Dataset records START
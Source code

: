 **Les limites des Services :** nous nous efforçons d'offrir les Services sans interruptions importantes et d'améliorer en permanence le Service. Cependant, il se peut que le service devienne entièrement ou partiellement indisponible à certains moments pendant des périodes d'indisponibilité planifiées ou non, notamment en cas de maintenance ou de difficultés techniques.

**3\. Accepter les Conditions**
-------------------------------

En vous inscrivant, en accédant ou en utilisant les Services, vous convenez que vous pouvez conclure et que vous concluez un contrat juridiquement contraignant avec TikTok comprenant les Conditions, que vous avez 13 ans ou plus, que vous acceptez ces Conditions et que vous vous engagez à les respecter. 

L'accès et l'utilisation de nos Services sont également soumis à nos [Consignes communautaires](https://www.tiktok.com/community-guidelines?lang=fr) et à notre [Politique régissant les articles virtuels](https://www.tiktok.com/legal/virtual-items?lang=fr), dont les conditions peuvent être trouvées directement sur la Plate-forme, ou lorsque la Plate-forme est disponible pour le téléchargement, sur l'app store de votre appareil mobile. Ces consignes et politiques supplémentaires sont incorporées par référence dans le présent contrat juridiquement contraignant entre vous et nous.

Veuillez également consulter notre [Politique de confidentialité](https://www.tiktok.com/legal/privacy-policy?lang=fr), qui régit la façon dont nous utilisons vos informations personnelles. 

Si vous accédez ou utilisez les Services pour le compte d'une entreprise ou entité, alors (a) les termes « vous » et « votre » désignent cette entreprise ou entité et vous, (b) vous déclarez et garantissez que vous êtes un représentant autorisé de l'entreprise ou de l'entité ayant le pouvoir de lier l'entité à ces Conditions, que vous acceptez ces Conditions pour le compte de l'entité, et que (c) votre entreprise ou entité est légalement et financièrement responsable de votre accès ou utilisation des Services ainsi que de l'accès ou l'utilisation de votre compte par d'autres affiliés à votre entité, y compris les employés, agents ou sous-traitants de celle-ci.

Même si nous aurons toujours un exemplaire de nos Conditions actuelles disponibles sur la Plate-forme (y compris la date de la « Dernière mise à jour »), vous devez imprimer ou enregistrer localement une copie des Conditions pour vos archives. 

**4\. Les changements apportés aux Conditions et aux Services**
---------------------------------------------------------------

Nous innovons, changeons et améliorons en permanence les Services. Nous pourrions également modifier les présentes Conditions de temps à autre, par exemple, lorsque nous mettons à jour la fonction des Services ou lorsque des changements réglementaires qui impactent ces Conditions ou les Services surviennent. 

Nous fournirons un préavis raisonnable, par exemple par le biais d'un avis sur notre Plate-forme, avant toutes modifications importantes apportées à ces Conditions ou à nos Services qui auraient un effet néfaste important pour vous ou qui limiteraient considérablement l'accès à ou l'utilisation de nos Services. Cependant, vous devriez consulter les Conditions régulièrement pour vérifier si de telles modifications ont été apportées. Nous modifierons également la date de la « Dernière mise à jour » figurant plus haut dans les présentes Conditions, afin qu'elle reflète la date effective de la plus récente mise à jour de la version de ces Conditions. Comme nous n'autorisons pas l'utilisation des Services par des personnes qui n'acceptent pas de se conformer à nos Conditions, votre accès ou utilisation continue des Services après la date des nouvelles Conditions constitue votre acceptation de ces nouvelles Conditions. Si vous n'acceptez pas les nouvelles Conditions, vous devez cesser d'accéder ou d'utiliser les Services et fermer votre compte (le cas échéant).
Dataset records END
Assignment:
The full set of entries has to be duplicated precisely.

Expected answer:
Source code

: **Les limites des Services :** nous nous efforçons d'offrir les Services sans interruptions importantes et d'améliorer en permanence le Service. Cependant, il se peut que le service devienne entièrement ou partiellement indisponible à certains moments pendant des périodes d'indisponibilité planifiées ou non, notamment en cas de maintenance ou de difficultés techniques.

**3\. Accepter les Conditions**
-------------------------------

En vous inscrivant, en accédant ou en utilisant les Services, vous convenez que vous pouvez conclure et que vous concluez un contrat juridiquement contraignant avec TikTok comprenant les Conditions, que vous avez 13 ans ou plus, que vous acceptez ces Conditions et que vous vous engagez à les respecter. 

L'accès et l'utilisation de nos Services sont également soumis à nos [Consignes communautaires](https://www.tiktok.com/community-guidelines?lang=fr) et à notre [Politique régissant les articles virtuels](https://www.tiktok.com/legal/virtual-items?lang=fr), dont les conditions peuvent être trouvées directement sur la Plate-forme, ou lorsque la Plate-forme est disponible pour le téléchargement, sur l'app store de votre appareil mobile. Ces consignes et politiques supplémentaires sont incorporées par référence dans le présent contrat juridiquement contraignant entre vous et nous.

Veuillez également consulter notre [Politique de confidentialité](https://www.tiktok.com/legal/privacy-policy?lang=fr), qui régit la façon dont nous utilisons vos informations personnelles. 

Si vous accédez ou utilisez les Services pour le compte d'une entreprise ou entité, alors (a) les termes « vous » et « votre » désignent cette entreprise ou entité et vous, (b) vous déclarez et garantissez que vous êtes un représentant autorisé de l'entreprise ou de l'entité ayant le pouvoir de lier l'entité à ces Conditions, que vous acceptez ces Conditions pour le compte de l'entité, et que (c) votre entreprise ou entité est légalement et financièrement responsable de votre accès ou utilisation des Services ainsi que de l'accès ou l'utilisation de votre compte par d'autres affiliés à votre entité, y compris les employés, agents ou sous-traitants de celle-ci.

Même si nous aurons toujours un exemplaire de nos Conditions actuelles disponibles sur la Plate-forme (y compris la date de la « Dernière mise à jour »), vous devez imprimer ou enregistrer localement une copie des Conditions pour vos archives. 

**4\. Les changements apportés aux Conditions et aux Services**
---------------------------------------------------------------

Nous innovons, changeons et améliorons en permanence les Services. Nous pourrions également modifier les présentes Conditions de temps à autre, par exemple, lorsque nous mettons à jour la fonction des Services ou lorsque des changements réglementaires qui impactent ces Conditions ou les Services surviennent. 

Nous fournirons un préavis raisonnable, par exemple par le biais d'un avis sur notre Plate-forme, avant toutes modifications importantes apportées à ces Conditions ou à nos Services qui auraient un effet néfaste important pour vous ou qui limiteraient considérablement l'accès à ou l'utilisation de nos Services. Cependant, vous devriez consulter les Conditions régulièrement pour vérifier si de telles modifications ont été apportées. Nous modifierons également la date de la « Dernière mise à jour » figurant plus haut dans les présentes Conditions, afin qu'elle reflète la date effective de la plus récente mise à jour de la version de ces Conditions. Comme nous n'autorisons pas l'utilisation des Services par des personnes qui n'acceptent pas de se conformer à nos Conditions, votre accès ou utilisation continue des Services après la date des nouvelles Conditions constitue votre acceptation de ces nouvelles Conditions. Si vous n'acceptez pas les nouvelles Conditions, vous devez cesser d'accéder ou d'utiliser les Services et fermer votre compte (le cas échéant).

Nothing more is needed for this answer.